State Senate tightens restrictions on schools' ability to call police on students
Santa Fe, NM – The state Senate has passed a measure that will require school districts to develop policies around when they call police over the actions of their students. Advocates for the developmentally disabled say some districts are bringing in law enforcement at inappropriate times. There've been lawsuits filed by parents as a result.
The measure is sponsored by Albuquerque Democratic Senator Gerald Ortiz y Pino, who described a scenario where a child had a temper tantrum over not being able to get some work done.
"And the teacher tried to restrain him," Ortiz y Pino said. "This is a nine year old boy. And in the course of restraining him, the teacher called for the security guard to come, and they held the boy down, who then panicked and started kicking and struggling. And in that action the teacher was slightly injured. That's a judgment call about whether you're gonna call the cops in or not. And we're simply saying let's have the school system put down on paper some guidelines so that it's clear that minor things like that shouldn't go to the court, where they're just gonna be tossed anyhow. And instead dealt with internally in the school."
But opponents of Senate Bill 418, like Farmington Republican Senator William Sharer, called it an Albuquerque problem that probably doesn't exist in most of the other 88 school districts around the state.
"My guess is that in most places the sheriff or the local law enforcement is in fact working with the schools and the superintendent," Sharer stressed. "And you know, rarely do you hear about these kind of things in Roy or Masquero or Hagerman or Tatum or Lovington or Jal. So now we're gonna put a bunch of additional things on here that the school district has to deal with. And you know, they're irrelevant to most of those schools."
Roswell Republican Senator Rod Adair put out a call for the governor to veto the bill. He said he didn't believe parents who had filed lawsuits over treatment of their children wanted to work things out with the districts.
Adair added, "and this bill just appears to be another in a series of initiatives like that which will not only be impossible for schools to deal with and interfere with the educational mission, but be, I am almost certain, the goal of a new and perpetual multi-decade lawsuit."

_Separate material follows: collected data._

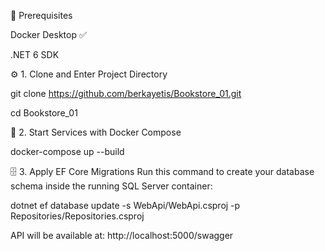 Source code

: 🚀 Prerequisites

Docker Desktop ✅ 

.NET 6 SDK

⚙️ 1. Clone and Enter Project Directory

git clone https://github.com/berkayetis/Bookstore_01.git

cd Bookstore_01

🐳 2. Start Services with Docker Compose

docker-compose up --build

🗄️ 3. Apply EF Core Migrations
Run this command to create your database schema inside the running SQL Server container:

dotnet ef database update -s WebApi/WebApi.csproj -p Repositories/Repositories.csproj

API will be available at:
http://localhost:5000/swagger
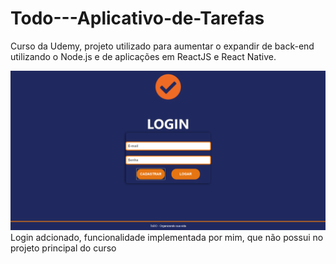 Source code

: # Todo---Aplicativo-de-Tarefas
Curso da Udemy, projeto utilizado para aumentar o expandir de back-end utilizando o Node.js e de aplicações em ReactJS e React Native.

![Tela de Login](https://raw.githubusercontent.com/MarcosMateusOS/Todo---Aplicativo-de-Tarefas/main/PrintsProjeto/Screenshot_12.png)
Login adcionado, funcionalidade implementada por mim, que não possui no projeto principal do curso
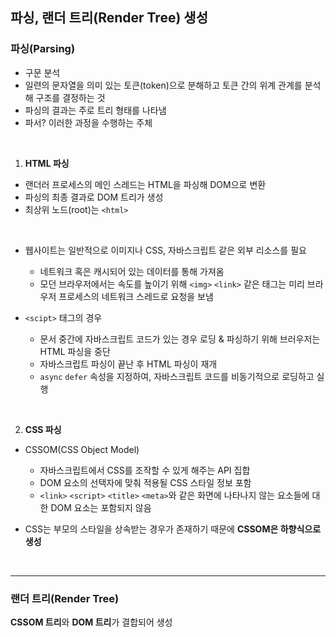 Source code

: ## 파싱, 랜더 트리(Render Tree) 생성

### 파싱(Parsing)
- 구문 분석
- 일련의 문자열을 의미 있는 토큰(token)으로 분해하고 토큰 간의 위계 관계를 분석해 구조를 결정하는 것
- 파싱의 결과는 주로 트리 형태를 나타냄
- 파서? 이러한 과정을 수행하는 주체

<br/>

1. **HTML 파싱**
- 랜더러 프로세스의 메인 스레드는 HTML을 파싱해 DOM으로 변환
- 파싱의 최종 결과로 DOM 트리가 생성
- 최상위 노드(root)는 `<html>`

<br/>

- 웹사이트는 일반적으로 이미지나 CSS, 자바스크립트 같은 외부 리소스를 필요
    - 네트워크 혹은 캐시되어 있는 데이터를 통해 가져옴
    - 모던 브라우저에서는 속도를 높이기 위해 `<img>` `<link>` 같은 태그는 미리 브라우저 프로세스의 네트워크 스레드로 요청을 보냄

- `<scipt>` 태그의 경우
    - 문서 중간에 자바스크립트 코드가 있는 경우 로딩 & 파싱하기 위해 브러우저는 HTML 파싱을 중단
    - 자바스크립트 파싱이 끝난 후 HTML 파싱이 재개
    - `async` `defer` 속성을 지정하여, 자바스크립트 코드를 비동기적으로 로딩하고 실행

<br/>

2. **CSS 파싱**
- CSSOM(CSS Object Model) 
    - 자바스크립트에서 CSS를 조작할 수 있게 해주는 API 집합
    - DOM 요소의 선택자에 맞춰 적용될 CSS 스타일 정보 포함
    - `<link>` `<script>` `<title>` `<meta>`와 같은 화면에 나타나지 않는 요소들에 대한 DOM 요소는 포함되지 않음

- CSS는 부모의 스타일을 상속받는 경우가 존재하기 때문에 **CSSOM은 하향식으로 생성**

<br/>

---

### 랜더 트리(Render Tree)

**CSSOM 트리**와 **DOM 트리**가 결합되어 생성
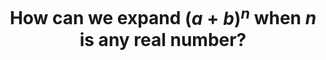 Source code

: ---
id: A9
title: How can we expand $(a+b)^n$ when $n$ is any real number?
dependencies: 
    - A8
keyQuestions:
    - When and how can we expand $(1+x)^n$?
    - When and how can we expand $(a+b)^n$?


--- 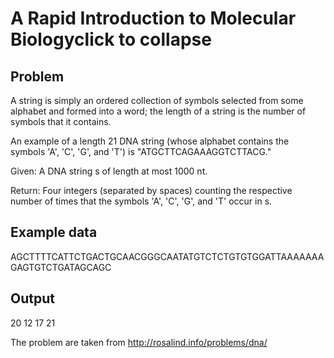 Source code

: # A Rapid Introduction to Molecular Biologyclick to collapse

## Problem

A string is simply an ordered collection of symbols selected from some alphabet and formed into a word; the length of a string is the number of symbols that it contains.

An example of a length 21 DNA string (whose alphabet contains the symbols 'A', 'C', 'G', and 'T') is "ATGCTTCAGAAAGGTCTTACG."

Given: A DNA string s of length at most 1000 nt.

Return: Four integers (separated by spaces) counting the respective number of times that the symbols 'A', 'C', 'G', and 'T' occur in s.

## Example data

AGCTTTTCATTCTGACTGCAACGGGCAATATGTCTCTGTGTGGATTAAAAAAAGAGTGTCTGATAGCAGC

## Output

20 12 17 21

The problem are taken from http://rosalind.info/problems/dna/
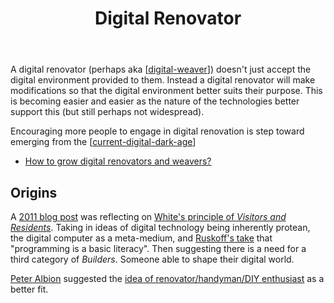 ﻿---
title: Digital Renovator
type: note
tags:
    - digital-renovator
    - bad
    - bricolage
---

A digital renovator (perhaps aka [[digital-weaver]]) doesn't just accept the digital environment provided to them. Instead a digital renovator will make modifications so that the digital environment better suits their purpose. This is becoming easier and easier as the nature of the technologies better support this (but still perhaps not widespread).

Encouraging more people to engage in digital renovation is step toward emerging from the [[current-digital-dark-age]]

- [How to grow digital renovators and weavers?](https://djon.es/blog/2014/11/07/established-versus-affordances-part-of-the-reason-institutional-e-learning-is-like-teenage-sex/#growing-digital-renovators-and-builders)

## Origins

A [2011 blog post](https://djon.es/blog/2011/07/31/residents-and-visitors-are-builders-the-forgotten-category/) was reflecting on [White's principle of _Visitors and Residents_](http://tallblog.conted.ox.ac.uk/index.php/2009/10/14/visitors-residents-the-video/#). Taking in ideas of digital technology being inherently protean, the digital computer as a meta-medium, and [Ruskoff's take](https://www.huffpost.com/entry/programming-literacy_b_745126) that "programming is a basic literacy". Then suggesting there is a need for a third category of _Builders_. Someone able to shape their digital world.

[Peter Albion](https://dralb.albion.id.au/) suggested the [idea of renovator/handyman/DIY enthusiast](https://www.huffpost.com/entry/programming-literacy_b_745126) as a better fit.



[//begin]: # "Autogenerated link references for markdown compatibility"
[digital-weaver]: digital-weaver "Digital Weaver"
[current-digital-dark-age]: current-digital-dark-age "Current Digital Dark Age"
[//end]: # "Autogenerated link references" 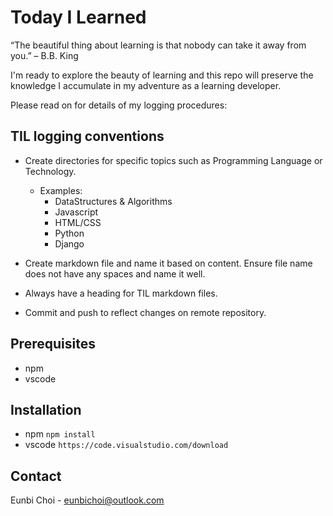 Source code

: # Today I Learned

“The beautiful thing about learning is that nobody can take it away from you.” – B.B. King

I'm ready to explore the beauty of learning and this repo will preserve the knowledge I accumulate in my adventure as a learning developer. 

Please read on for details of my logging procedures:


## TIL logging conventions

- Create directories for specific topics such as Programming Language or Technology.
  - Examples:
    - DataStructures & Algorithms
    - Javascript
    - HTML/CSS
    - Python
    - Django

- Create markdown file and name it based on content. Ensure file name does not have any spaces and name it well.
- Always have a heading for TIL markdown files.
- Commit and push to reflect changes on remote repository.

## Prerequisites

- npm
- vscode

## Installation

- npm
  `npm install`
- vscode
  `https://code.visualstudio.com/download`

## Contact

Eunbi Choi - eunbichoi@outlook.com
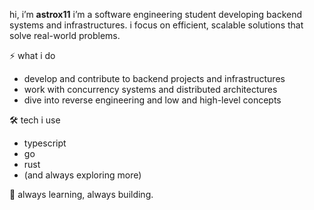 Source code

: hi, i’m **astrox11**
i’m a software engineering student developing backend systems and infrastructures. i focus on efficient, scalable solutions that solve real-world problems.

⚡ what i do

- develop and contribute to backend projects and infrastructures
- work with concurrency systems and distributed architectures
- dive into reverse engineering and low and high-level concepts

🛠️ tech i use

- typescript
- go
- rust
- (and always exploring more)

🚀 always learning, always building.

The measure also requires training of school resource officers around responding to special-needs kids. Senator Clint Harden of Clovis, who has an autistic grandson, was the lone Republican to support it. He noted that autism levels continue to rise, and schools need to respond appropriately.
"I think as we move more and more into a situation in our education system of inclusion," Harden said, "where children with special needs especially, where we're not just warehousing these children anymore, we're trying to give them the proper training, get them the kind of help they need, to move through the education system so that they may, and can at some point in their life be self-sufficient."

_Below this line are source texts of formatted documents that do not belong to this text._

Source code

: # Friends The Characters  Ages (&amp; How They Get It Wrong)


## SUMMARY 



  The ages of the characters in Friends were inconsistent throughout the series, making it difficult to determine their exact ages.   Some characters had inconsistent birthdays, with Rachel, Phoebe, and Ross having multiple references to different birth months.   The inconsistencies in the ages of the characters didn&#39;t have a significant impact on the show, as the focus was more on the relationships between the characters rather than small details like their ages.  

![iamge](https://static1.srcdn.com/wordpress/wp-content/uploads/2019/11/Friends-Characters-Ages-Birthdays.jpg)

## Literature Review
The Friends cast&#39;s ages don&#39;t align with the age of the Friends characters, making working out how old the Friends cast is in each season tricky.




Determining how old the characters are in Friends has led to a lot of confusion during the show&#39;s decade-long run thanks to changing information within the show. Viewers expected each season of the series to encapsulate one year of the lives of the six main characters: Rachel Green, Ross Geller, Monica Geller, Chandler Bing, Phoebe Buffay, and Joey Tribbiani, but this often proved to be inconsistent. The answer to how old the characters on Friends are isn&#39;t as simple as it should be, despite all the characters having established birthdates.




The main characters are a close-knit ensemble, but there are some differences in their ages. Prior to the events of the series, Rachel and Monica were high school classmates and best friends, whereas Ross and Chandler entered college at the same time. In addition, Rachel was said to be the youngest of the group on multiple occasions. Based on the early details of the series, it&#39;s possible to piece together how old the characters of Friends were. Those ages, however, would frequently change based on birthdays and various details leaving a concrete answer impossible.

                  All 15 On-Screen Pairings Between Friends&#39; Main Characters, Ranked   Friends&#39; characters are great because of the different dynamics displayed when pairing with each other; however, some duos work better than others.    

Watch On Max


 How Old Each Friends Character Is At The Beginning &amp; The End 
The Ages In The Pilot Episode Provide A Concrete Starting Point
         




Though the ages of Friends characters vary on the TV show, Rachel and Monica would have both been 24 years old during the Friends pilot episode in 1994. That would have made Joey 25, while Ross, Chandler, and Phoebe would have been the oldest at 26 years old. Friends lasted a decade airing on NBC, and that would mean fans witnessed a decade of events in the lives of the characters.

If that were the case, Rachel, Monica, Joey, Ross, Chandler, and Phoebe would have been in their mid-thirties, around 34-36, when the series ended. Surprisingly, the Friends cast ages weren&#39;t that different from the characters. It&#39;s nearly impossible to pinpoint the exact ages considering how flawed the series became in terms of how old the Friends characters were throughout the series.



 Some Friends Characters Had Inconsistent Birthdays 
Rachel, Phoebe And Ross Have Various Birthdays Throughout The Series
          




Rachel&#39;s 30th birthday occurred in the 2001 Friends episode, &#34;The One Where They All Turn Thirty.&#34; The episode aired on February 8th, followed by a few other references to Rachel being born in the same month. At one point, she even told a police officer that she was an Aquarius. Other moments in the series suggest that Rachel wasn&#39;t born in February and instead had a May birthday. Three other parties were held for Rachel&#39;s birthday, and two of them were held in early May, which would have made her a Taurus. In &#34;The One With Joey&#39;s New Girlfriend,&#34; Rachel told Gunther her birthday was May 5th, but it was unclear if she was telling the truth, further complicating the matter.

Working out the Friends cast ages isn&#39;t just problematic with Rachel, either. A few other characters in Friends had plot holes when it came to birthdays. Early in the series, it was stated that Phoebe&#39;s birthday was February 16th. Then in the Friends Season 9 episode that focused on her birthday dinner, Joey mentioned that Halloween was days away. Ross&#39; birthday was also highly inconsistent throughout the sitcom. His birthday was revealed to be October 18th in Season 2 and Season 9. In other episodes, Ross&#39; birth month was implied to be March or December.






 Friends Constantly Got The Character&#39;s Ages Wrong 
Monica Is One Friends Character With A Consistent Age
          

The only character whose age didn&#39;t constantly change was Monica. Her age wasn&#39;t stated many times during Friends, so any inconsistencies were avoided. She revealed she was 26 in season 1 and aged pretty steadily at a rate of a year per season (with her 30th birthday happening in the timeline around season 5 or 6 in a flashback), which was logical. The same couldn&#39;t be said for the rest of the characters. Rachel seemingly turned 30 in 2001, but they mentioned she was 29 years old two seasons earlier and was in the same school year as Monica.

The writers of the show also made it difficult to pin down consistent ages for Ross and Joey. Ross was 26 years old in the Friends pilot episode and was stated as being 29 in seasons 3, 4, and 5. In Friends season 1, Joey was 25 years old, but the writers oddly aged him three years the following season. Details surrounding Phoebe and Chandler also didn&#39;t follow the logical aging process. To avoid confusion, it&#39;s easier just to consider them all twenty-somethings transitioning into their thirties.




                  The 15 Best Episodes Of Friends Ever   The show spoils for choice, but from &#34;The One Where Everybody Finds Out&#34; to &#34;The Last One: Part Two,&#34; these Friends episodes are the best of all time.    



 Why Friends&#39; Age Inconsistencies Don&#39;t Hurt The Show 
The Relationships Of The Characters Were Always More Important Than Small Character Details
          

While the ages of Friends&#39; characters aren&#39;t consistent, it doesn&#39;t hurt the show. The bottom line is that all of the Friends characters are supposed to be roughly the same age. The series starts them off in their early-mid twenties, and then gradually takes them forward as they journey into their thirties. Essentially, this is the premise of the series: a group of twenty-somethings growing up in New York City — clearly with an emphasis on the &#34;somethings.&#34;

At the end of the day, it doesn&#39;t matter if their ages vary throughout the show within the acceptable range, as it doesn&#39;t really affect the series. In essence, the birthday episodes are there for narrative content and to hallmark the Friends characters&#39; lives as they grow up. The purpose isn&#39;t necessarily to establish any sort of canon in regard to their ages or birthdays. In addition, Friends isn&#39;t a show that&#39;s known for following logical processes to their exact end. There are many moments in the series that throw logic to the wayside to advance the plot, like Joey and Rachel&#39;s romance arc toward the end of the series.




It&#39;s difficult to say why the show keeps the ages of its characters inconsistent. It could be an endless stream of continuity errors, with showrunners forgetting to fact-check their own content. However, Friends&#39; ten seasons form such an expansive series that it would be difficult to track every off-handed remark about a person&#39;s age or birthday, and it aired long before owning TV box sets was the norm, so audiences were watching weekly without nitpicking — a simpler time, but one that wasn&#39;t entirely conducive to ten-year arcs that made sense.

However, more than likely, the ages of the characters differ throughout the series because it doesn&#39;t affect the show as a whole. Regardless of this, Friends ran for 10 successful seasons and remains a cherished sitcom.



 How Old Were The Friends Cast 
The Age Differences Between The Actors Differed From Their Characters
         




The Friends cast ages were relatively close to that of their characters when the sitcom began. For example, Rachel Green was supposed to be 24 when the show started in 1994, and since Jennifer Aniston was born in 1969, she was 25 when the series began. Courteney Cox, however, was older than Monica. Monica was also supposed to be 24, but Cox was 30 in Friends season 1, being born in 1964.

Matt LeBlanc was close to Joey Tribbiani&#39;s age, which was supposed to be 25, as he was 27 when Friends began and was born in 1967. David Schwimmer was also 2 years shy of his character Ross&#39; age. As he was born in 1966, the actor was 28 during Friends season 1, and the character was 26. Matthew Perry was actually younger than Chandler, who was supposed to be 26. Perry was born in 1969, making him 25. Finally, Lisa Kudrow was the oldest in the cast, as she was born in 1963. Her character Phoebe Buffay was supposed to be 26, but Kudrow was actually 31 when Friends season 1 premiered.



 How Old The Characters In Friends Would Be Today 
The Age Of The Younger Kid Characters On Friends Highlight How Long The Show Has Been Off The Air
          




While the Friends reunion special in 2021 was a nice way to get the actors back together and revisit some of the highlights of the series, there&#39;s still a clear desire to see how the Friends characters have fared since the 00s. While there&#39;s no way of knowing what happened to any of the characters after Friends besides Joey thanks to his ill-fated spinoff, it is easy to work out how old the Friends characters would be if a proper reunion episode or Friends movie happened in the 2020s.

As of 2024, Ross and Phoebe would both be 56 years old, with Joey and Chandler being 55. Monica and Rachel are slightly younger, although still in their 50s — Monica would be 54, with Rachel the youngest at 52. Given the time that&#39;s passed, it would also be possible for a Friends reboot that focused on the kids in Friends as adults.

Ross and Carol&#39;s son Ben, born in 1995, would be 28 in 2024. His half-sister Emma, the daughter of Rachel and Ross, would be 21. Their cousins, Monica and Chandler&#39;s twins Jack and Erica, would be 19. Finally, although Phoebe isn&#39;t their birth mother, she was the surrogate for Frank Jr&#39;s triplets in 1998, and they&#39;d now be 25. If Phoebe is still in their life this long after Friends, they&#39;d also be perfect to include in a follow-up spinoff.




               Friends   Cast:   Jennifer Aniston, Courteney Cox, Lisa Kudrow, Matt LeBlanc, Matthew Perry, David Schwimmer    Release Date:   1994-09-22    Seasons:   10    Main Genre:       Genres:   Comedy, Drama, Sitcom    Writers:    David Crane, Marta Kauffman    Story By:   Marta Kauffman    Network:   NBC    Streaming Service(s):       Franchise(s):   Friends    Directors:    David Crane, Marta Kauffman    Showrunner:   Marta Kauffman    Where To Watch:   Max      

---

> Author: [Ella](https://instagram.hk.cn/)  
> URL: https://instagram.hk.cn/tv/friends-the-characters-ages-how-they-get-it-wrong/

The measure passed 25 to 14 and heads now to the House. Then Senate then moved on to debate the removal of locomotive fuel from the list of taxable items in the state. Democratic Las Cruces Senator Cynthia Nava sponsored the bill that would do it.
"The purpose for this legislation is to attract Union Pacific Railroad away from Texas and to New Mexico," Nava said. "Currently Texas does not tax locomotive fuel. In order to recruit this business into our state, we must remove the tax from locomotive fuel."
Nava added that the resulting growth in the Dona Ana County area would benefit New Mexico with hundreds of jobs eventually, both to build the new railyard, then to run it with Union-Pacific employees. The tax break could cost the state as much as 8 million dollars a year. The bill would require that a railroad after 2012 make a 100 million dollar investment in new construction or renovations of a railroad locomotive refueling facility. And the measure requires a yearly analysis of how much in taxes the company saves, and how many jobs are created. The legislature would, every 6 years, review the tax break. Opponents said the state should be investing instead in schools. Las Cruces Democratic Senator Steve Fischmann:
"I think we have to get away from the idea that it's the state's job, and the taxpayer's job," Fischmann argued, "to take the risk and subsidize these projects. And we need to leave some of the benefit for our taxpayers and for ourselves. And this is particularly critical now when we're facing a budget crisis, when we're telling teachers and we're telling state employees you're gonna take a de facto pay cut'."
Nava acknowledged the tax break will attract workers from El Paso, so it's unclear how many New Mexicans would get jobs from it. There were attempts to amend the bill to ensure a majority of jobs went to the state's residents, but they failed. The Senate ended up passing the locomotive fuel tax exemption, and the measure heads now to the House.